Al zo’n vijftien jaar is bekend dat er lectuur in het Nederlands is waarin extremistische islamitische ideeën zijn opgetekend. Uit onderzoek van NRC en ‘Nieuwsuur’ bleek deze week dat die ook in het onderwijsmateriaal voor kinderen op weekendscholen terug te vinden zijn. Bij de meeste van de tien weekendscholen die ze doorlichtten, troffen ze teksten aan waarin gewelddadige straffen worden aanbevolen voor uiteenlopende ‘zonden’ in een islamitische staat.

Zweepslagen of stenigen

Zo moeten kinderen in de El Tawheed-moskee in Amsterdam antwoord geven op een meerkeuzevraag over de straf voor iemand die zich inlaat met zwarte magie:
a. zweepslagen,
b. stenigen,
c. doden met een zwaard
(het laatste is juist).

Elders wordt geleerd dat afvalligen en zelfs degenen die niet willen bidden de doodstraf verdienen. Hier geldt steeds: in een islamitische staat. Maar zo’n staat wordt vaak wel als ideaal voorgehouden. Er lijkt weinig aan te doen. De Onderwijsinspectie zei, geconfronteerd met het materiaal, dat ze niet dacht dat dit de grens van de wet overschreed. Ook jurist en kerkrechtdeskundige Teunis van Kooten schat in dat de teksten vallen binnen de godsdienstvrijheid. Binnen een moskee of kerk kan meer dan in het openbaar. “Er zit een grens aan die vrijheid, onder meer bepaald door het Nederlandse strafrecht. Je mag niet beledigen, niet oproepen tot haat en discriminatie of aanzetten tot geweld.”

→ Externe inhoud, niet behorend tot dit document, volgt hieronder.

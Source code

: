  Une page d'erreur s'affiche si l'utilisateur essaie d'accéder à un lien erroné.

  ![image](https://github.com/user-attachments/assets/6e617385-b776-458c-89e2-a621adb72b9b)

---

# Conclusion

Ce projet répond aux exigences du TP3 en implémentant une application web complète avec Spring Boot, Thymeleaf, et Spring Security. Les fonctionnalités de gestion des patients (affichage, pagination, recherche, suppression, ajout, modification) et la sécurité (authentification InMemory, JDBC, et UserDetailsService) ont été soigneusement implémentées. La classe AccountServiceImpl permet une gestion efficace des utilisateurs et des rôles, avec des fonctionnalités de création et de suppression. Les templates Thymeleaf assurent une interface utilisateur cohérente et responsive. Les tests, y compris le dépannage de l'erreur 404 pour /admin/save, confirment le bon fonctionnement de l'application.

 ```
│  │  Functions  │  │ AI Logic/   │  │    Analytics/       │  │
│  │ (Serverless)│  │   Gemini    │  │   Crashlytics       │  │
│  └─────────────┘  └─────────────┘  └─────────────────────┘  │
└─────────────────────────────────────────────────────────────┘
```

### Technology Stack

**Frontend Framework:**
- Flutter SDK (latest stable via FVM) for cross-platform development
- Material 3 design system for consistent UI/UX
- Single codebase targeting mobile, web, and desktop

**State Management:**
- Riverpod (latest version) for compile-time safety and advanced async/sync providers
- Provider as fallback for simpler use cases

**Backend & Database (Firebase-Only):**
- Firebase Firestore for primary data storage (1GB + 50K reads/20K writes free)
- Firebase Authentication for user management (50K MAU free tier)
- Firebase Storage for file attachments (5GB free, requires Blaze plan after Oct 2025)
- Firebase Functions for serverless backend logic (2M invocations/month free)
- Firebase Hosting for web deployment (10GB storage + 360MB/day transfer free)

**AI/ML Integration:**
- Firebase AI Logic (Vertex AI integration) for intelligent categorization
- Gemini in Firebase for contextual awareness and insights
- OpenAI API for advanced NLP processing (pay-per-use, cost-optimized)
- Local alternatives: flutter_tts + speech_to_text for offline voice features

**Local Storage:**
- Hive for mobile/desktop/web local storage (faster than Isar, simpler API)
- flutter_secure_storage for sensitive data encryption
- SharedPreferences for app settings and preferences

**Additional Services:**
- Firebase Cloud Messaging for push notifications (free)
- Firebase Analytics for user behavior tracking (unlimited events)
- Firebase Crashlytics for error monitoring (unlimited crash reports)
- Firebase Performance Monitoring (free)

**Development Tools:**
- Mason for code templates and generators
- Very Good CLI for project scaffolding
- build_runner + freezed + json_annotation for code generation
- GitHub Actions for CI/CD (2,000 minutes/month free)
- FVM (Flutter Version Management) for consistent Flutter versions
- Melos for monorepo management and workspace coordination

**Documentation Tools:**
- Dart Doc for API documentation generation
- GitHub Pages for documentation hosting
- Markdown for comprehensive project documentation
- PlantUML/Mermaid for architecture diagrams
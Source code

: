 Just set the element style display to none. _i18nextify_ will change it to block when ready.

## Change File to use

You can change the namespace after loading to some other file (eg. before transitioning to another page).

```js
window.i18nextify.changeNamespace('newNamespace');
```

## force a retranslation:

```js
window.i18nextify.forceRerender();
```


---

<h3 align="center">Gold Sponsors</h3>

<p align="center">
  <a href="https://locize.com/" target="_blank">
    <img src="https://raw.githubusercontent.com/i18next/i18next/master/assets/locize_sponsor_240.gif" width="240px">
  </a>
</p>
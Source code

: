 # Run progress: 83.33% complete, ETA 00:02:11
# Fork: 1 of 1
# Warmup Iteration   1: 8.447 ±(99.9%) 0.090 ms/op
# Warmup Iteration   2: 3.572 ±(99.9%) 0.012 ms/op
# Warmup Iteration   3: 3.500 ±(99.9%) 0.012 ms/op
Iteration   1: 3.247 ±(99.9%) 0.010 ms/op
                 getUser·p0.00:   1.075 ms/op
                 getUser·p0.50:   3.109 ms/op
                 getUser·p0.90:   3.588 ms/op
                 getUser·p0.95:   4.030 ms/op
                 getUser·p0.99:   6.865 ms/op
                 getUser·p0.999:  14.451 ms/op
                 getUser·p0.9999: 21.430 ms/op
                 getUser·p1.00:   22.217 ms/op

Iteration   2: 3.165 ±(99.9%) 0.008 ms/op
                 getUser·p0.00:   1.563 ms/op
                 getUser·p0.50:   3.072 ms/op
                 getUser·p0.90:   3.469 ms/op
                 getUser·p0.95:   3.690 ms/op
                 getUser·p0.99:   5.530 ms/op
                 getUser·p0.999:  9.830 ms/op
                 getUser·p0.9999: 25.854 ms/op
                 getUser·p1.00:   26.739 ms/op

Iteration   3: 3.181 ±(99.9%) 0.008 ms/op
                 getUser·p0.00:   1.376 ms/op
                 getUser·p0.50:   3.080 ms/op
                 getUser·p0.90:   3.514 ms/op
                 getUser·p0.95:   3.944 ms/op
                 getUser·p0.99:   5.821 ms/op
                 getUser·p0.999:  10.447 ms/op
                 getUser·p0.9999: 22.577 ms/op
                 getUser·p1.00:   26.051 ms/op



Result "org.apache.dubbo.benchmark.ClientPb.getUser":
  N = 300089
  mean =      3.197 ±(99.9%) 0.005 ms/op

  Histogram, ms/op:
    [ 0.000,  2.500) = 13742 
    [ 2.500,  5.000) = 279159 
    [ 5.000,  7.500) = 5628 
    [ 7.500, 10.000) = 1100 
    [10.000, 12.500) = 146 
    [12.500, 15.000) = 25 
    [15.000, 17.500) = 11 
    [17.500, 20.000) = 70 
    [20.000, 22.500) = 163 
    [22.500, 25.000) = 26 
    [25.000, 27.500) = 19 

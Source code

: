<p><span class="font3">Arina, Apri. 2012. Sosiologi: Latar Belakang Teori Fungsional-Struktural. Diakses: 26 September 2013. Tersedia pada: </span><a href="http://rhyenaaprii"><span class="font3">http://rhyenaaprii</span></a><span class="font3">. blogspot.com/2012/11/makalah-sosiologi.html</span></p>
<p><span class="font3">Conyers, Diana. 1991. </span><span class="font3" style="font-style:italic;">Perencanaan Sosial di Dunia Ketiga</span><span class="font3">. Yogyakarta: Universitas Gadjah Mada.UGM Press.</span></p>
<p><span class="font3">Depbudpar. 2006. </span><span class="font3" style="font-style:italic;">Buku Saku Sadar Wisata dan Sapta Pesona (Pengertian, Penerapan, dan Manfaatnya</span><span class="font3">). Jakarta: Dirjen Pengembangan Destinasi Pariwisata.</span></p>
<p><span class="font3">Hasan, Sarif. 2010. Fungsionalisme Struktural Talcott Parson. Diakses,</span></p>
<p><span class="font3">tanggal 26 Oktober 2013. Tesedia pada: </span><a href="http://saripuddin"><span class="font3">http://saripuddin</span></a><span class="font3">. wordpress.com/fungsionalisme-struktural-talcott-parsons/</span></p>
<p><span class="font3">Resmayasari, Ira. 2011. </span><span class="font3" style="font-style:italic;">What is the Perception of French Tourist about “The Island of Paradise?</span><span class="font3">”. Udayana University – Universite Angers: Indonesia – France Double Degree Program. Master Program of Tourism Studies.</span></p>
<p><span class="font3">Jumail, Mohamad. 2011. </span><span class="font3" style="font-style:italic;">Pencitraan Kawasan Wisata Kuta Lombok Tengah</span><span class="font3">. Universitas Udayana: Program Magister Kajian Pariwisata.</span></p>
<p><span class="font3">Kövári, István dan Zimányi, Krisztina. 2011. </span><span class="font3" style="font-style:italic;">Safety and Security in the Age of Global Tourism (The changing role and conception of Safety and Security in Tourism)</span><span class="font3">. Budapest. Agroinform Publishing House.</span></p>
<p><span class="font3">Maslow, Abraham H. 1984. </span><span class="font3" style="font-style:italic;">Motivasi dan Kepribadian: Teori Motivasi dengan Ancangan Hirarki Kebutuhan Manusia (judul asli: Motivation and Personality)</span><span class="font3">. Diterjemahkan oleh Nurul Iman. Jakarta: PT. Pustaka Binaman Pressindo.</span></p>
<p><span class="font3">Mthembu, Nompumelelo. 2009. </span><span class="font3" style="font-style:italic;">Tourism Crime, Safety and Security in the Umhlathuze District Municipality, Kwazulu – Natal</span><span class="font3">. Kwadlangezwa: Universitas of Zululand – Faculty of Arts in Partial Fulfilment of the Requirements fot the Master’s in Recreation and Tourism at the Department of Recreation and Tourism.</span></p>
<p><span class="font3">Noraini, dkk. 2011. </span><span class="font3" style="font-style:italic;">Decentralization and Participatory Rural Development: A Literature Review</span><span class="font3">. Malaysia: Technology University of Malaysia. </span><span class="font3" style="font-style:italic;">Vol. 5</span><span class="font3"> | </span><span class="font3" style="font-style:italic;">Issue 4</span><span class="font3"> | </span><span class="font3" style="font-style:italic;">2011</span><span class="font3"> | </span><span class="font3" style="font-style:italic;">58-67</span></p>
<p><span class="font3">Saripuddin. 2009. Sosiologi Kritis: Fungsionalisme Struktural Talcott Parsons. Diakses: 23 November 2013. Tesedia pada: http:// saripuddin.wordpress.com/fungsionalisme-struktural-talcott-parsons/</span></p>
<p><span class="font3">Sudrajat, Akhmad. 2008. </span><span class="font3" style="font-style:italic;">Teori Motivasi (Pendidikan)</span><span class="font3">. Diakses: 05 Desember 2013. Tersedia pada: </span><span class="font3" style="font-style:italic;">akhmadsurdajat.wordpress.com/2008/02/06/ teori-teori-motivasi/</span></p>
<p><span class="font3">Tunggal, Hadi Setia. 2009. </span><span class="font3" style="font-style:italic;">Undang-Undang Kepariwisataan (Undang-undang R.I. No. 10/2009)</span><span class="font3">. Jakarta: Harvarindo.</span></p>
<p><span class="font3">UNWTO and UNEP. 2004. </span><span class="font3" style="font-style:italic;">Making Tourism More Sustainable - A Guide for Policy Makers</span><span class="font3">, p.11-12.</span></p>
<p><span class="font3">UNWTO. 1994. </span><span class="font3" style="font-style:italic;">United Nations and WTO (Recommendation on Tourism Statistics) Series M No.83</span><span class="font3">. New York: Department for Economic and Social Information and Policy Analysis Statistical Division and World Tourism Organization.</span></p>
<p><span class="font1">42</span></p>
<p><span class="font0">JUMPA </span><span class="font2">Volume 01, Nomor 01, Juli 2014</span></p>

Is daarvan dan geen sprake op de weekendscholen? Dat hangt er heel erg vanaf, zegt Van Kooten. “Neem een uitspraak als ‘je moet doden met een zwaard’. Cruciaal is welke uitleg een docent of imam daaraan geeft, dus wat die er verder bij zegt. Er zijn in het christendom ook problematische teksten – Psalm 137 bijvoorbeeld, waar staat: ‘Gelukkig is hij die de kinderen van zijn vijanden tegen de rotsen te pletter zal staan’. Dat wordt ook gewoon in kerken voorgelezen en dat mag de overheid simpelweg niet verbieden.”

Tere kinderziel

Toen Geert Wilders de Koran wilde verbieden, zegt Van Kooten, werden die heel onvriendelijke teksten in de Bijbel aangehaald. “Bij sektes zie je wel dat men hier een gekke, gewelddadige kant mee opgaat. Dat risico houd je altijd. Ik weet ook wel van protestantse catechisatielessen waar de predikant zei zich te schamen dat er nog katholieke kerken staan in Nederland, en jongeren dit als legitimatie gebruikten om rotzooi te trappen bij de katholieke kerk. Zo’n effect kan het dus hebben. Het gaat om de context waarin teksten wordt geplaatst. Werp je ze zomaar de groep in, recht in die tere kinderzielen? Of maak je duidelijk dat het in Nederland toch iets anders werkt?”

Tere kinderziel
Beeld Meulendijks Nanne

Dat er bij de straffen werd gezegd dat ze gelden in een islamitische staat, is volgens Van Kooten al te zien als een aanwijzing dat ze niet meteen moeten worden uitgevoerd. “In Nederland hebben we immers geen islamitische staat. Maar als je een islamitische staat als ideaalbeeld neerzet, denk ik dat je wel weer fors meer moet uitleggen om te zorgen dat kinderen het niet opvatten als een oproep om iets te doen met die straffen.”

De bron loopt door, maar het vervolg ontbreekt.